SUPPLIED INFORMATION
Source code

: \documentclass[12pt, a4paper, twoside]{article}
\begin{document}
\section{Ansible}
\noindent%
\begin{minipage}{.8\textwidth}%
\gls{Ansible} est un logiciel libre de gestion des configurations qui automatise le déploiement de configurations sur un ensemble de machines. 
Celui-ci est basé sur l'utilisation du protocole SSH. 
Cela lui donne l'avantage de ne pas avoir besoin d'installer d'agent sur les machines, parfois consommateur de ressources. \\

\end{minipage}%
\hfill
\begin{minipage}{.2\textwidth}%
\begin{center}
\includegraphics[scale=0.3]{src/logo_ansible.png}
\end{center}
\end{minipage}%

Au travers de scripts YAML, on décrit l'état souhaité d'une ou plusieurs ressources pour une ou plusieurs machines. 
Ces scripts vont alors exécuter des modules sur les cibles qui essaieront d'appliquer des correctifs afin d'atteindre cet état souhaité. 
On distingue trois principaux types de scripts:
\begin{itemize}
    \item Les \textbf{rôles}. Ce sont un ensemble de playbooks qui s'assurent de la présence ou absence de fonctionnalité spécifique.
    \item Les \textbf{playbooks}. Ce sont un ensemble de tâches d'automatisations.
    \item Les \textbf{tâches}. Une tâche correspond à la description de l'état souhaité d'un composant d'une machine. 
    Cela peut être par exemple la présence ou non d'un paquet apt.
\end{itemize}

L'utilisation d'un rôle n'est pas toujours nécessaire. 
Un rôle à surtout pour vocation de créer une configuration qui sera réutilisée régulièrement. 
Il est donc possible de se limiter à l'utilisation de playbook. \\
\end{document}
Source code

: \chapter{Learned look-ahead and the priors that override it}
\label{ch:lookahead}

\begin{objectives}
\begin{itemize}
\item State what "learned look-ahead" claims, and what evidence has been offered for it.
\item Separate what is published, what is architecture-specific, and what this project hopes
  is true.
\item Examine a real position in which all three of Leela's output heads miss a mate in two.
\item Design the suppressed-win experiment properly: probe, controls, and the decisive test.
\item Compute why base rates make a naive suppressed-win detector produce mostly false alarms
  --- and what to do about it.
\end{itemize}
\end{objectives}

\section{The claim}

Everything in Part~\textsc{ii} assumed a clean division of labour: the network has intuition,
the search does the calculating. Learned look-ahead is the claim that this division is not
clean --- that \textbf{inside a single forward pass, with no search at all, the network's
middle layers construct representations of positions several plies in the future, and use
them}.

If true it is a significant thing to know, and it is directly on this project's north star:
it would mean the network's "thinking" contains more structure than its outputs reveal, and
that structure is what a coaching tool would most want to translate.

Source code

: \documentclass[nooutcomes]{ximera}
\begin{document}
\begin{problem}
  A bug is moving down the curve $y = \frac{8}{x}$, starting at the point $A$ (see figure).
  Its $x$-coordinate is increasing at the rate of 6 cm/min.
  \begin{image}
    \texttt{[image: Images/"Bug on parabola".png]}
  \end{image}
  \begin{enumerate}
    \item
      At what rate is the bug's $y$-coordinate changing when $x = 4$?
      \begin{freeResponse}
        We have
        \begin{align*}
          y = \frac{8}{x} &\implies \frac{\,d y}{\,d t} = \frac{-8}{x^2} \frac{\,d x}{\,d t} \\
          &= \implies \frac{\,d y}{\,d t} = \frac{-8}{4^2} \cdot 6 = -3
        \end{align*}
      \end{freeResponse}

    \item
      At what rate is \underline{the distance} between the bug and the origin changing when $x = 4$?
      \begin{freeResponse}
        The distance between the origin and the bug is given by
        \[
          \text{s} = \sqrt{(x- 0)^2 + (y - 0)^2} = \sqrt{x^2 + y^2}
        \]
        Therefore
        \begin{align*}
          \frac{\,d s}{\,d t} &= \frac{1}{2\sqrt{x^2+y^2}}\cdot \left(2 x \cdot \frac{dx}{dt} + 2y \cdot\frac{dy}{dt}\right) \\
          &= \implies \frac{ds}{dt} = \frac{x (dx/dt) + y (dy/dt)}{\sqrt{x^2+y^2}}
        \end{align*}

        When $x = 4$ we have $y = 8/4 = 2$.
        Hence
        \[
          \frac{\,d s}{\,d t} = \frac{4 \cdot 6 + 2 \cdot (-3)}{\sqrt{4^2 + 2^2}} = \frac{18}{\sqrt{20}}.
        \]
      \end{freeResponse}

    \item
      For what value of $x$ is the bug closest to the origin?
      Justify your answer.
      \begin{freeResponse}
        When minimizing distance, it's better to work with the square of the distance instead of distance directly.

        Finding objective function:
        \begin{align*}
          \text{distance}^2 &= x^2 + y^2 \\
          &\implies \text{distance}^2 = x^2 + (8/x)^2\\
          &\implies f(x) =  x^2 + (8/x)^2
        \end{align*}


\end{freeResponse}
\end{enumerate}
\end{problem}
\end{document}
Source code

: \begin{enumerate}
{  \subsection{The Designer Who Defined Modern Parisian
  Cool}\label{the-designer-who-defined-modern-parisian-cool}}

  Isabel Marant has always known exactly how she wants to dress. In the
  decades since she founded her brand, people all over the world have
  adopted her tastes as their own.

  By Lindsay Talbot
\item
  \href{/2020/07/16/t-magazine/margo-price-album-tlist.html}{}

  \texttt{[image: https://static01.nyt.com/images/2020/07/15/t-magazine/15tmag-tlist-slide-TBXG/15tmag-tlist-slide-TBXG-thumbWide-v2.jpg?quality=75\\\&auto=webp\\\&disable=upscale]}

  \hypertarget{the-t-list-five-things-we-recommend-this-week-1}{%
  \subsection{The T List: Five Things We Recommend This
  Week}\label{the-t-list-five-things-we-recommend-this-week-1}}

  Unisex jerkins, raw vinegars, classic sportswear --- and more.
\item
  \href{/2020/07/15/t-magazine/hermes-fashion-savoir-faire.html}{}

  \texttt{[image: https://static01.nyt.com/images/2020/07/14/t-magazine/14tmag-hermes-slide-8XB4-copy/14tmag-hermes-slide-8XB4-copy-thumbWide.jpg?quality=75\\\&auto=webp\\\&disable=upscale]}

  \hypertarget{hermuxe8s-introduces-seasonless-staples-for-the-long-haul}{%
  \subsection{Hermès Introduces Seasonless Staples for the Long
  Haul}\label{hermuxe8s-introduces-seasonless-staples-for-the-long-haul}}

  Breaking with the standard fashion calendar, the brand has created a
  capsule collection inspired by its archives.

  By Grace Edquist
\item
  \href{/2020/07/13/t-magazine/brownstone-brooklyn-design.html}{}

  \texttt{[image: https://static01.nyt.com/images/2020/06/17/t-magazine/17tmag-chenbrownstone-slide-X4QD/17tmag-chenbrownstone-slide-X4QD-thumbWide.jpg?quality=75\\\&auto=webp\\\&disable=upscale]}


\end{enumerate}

AIM OF THE TASK
Return all the data above, unaltered and complete.

RESPONSE FOR THIS EXERCISE
Source code

: \documentclass[12pt, a4paper, twoside]{article}
\begin{document}
\section{Ansible}
\noindent%
\begin{minipage}{.8\textwidth}%
\gls{Ansible} est un logiciel libre de gestion des configurations qui automatise le déploiement de configurations sur un ensemble de machines. 
Celui-ci est basé sur l'utilisation du protocole SSH. 
Cela lui donne l'avantage de ne pas avoir besoin d'installer d'agent sur les machines, parfois consommateur de ressources. \\

\end{minipage}%
\hfill
\begin{minipage}{.2\textwidth}%
\begin{center}
\includegraphics[scale=0.3]{src/logo_ansible.png}
\end{center}
\end{minipage}%

Au travers de scripts YAML, on décrit l'état souhaité d'une ou plusieurs ressources pour une ou plusieurs machines. 
Ces scripts vont alors exécuter des modules sur les cibles qui essaieront d'appliquer des correctifs afin d'atteindre cet état souhaité. 
On distingue trois principaux types de scripts:
\begin{itemize}
    \item Les \textbf{rôles}. Ce sont un ensemble de playbooks qui s'assurent de la présence ou absence de fonctionnalité spécifique.
    \item Les \textbf{playbooks}. Ce sont un ensemble de tâches d'automatisations.
    \item Les \textbf{tâches}. Une tâche correspond à la description de l'état souhaité d'un composant d'une machine. 
    Cela peut être par exemple la présence ou non d'un paquet apt.
\end{itemize}

L'utilisation d'un rôle n'est pas toujours nécessaire. 
Un rôle à surtout pour vocation de créer une configuration qui sera réutilisée régulièrement. 
Il est donc possible de se limiter à l'utilisation de playbook. \\
\end{document}
Source code

: \chapter{Learned look-ahead and the priors that override it}
\label{ch:lookahead}

\begin{objectives}
\begin{itemize}
\item State what "learned look-ahead" claims, and what evidence has been offered for it.
\item Separate what is published, what is architecture-specific, and what this project hopes
  is true.
\item Examine a real position in which all three of Leela's output heads miss a mate in two.
\item Design the suppressed-win experiment properly: probe, controls, and the decisive test.
\item Compute why base rates make a naive suppressed-win detector produce mostly false alarms
  --- and what to do about it.
\end{itemize}
\end{objectives}

\section{The claim}

Everything in Part~\textsc{ii} assumed a clean division of labour: the network has intuition,
the search does the calculating. Learned look-ahead is the claim that this division is not
clean --- that \textbf{inside a single forward pass, with no search at all, the network's
middle layers construct representations of positions several plies in the future, and use
them}.

If true it is a significant thing to know, and it is directly on this project's north star:
it would mean the network's "thinking" contains more structure than its outputs reveal, and
that structure is what a coaching tool would most want to translate.

Source code

: \documentclass[nooutcomes]{ximera}
\begin{document}
\begin{problem}
  A bug is moving down the curve $y = \frac{8}{x}$, starting at the point $A$ (see figure).
  Its $x$-coordinate is increasing at the rate of 6 cm/min.
  \begin{image}
    \texttt{[image: Images/"Bug on parabola".png]}
  \end{image}
  \begin{enumerate}
    \item
      At what rate is the bug's $y$-coordinate changing when $x = 4$?
      \begin{freeResponse}
        We have
        \begin{align*}
          y = \frac{8}{x} &\implies \frac{\,d y}{\,d t} = \frac{-8}{x^2} \frac{\,d x}{\,d t} \\
          &= \implies \frac{\,d y}{\,d t} = \frac{-8}{4^2} \cdot 6 = -3
        \end{align*}
      \end{freeResponse}

    \item
      At what rate is \underline{the distance} between the bug and the origin changing when $x = 4$?
      \begin{freeResponse}
        The distance between the origin and the bug is given by
        \[
          \text{s} = \sqrt{(x- 0)^2 + (y - 0)^2} = \sqrt{x^2 + y^2}
        \]
        Therefore
        \begin{align*}
          \frac{\,d s}{\,d t} &= \frac{1}{2\sqrt{x^2+y^2}}\cdot \left(2 x \cdot \frac{dx}{dt} + 2y \cdot\frac{dy}{dt}\right) \\
          &= \implies \frac{ds}{dt} = \frac{x (dx/dt) + y (dy/dt)}{\sqrt{x^2+y^2}}
        \end{align*}

        When $x = 4$ we have $y = 8/4 = 2$.
        Hence
        \[
          \frac{\,d s}{\,d t} = \frac{4 \cdot 6 + 2 \cdot (-3)}{\sqrt{4^2 + 2^2}} = \frac{18}{\sqrt{20}}.
        \]
      \end{freeResponse}

    \item
      For what value of $x$ is the bug closest to the origin?
      Justify your answer.
      \begin{freeResponse}
        When minimizing distance, it's better to work with the square of the distance instead of distance directly.

        Finding objective function:
        \begin{align*}
          \text{distance}^2 &= x^2 + y^2 \\
          &\implies \text{distance}^2 = x^2 + (8/x)^2\\
          &\implies f(x) =  x^2 + (8/x)^2
        \end{align*}


\end{freeResponse}
\end{enumerate}
\end{problem}
\end{document}
Source code

: \begin{enumerate}
{  \subsection{The Designer Who Defined Modern Parisian
  Cool}\label{the-designer-who-defined-modern-parisian-cool}}

  Isabel Marant has always known exactly how she wants to dress. In the
  decades since she founded her brand, people all over the world have
  adopted her tastes as their own.

  By Lindsay Talbot
\item
  \href{/2020/07/16/t-magazine/margo-price-album-tlist.html}{}

  \texttt{[image: https://static01.nyt.com/images/2020/07/15/t-magazine/15tmag-tlist-slide-TBXG/15tmag-tlist-slide-TBXG-thumbWide-v2.jpg?quality=75\\\&auto=webp\\\&disable=upscale]}

  \hypertarget{the-t-list-five-things-we-recommend-this-week-1}{%
  \subsection{The T List: Five Things We Recommend This
  Week}\label{the-t-list-five-things-we-recommend-this-week-1}}

  Unisex jerkins, raw vinegars, classic sportswear --- and more.
\item
  \href{/2020/07/15/t-magazine/hermes-fashion-savoir-faire.html}{}

  \texttt{[image: https://static01.nyt.com/images/2020/07/14/t-magazine/14tmag-hermes-slide-8XB4-copy/14tmag-hermes-slide-8XB4-copy-thumbWide.jpg?quality=75\\\&auto=webp\\\&disable=upscale]}

  \hypertarget{hermuxe8s-introduces-seasonless-staples-for-the-long-haul}{%
  \subsection{Hermès Introduces Seasonless Staples for the Long
  Haul}\label{hermuxe8s-introduces-seasonless-staples-for-the-long-haul}}

  Breaking with the standard fashion calendar, the brand has created a
  capsule collection inspired by its archives.

  By Grace Edquist
\item
  \href{/2020/07/13/t-magazine/brownstone-brooklyn-design.html}{}

  \texttt{[image: https://static01.nyt.com/images/2020/06/17/t-magazine/17tmag-chenbrownstone-slide-X4QD/17tmag-chenbrownstone-slide-X4QD-thumbWide.jpg?quality=75\\\&auto=webp\\\&disable=upscale]}


\end{enumerate}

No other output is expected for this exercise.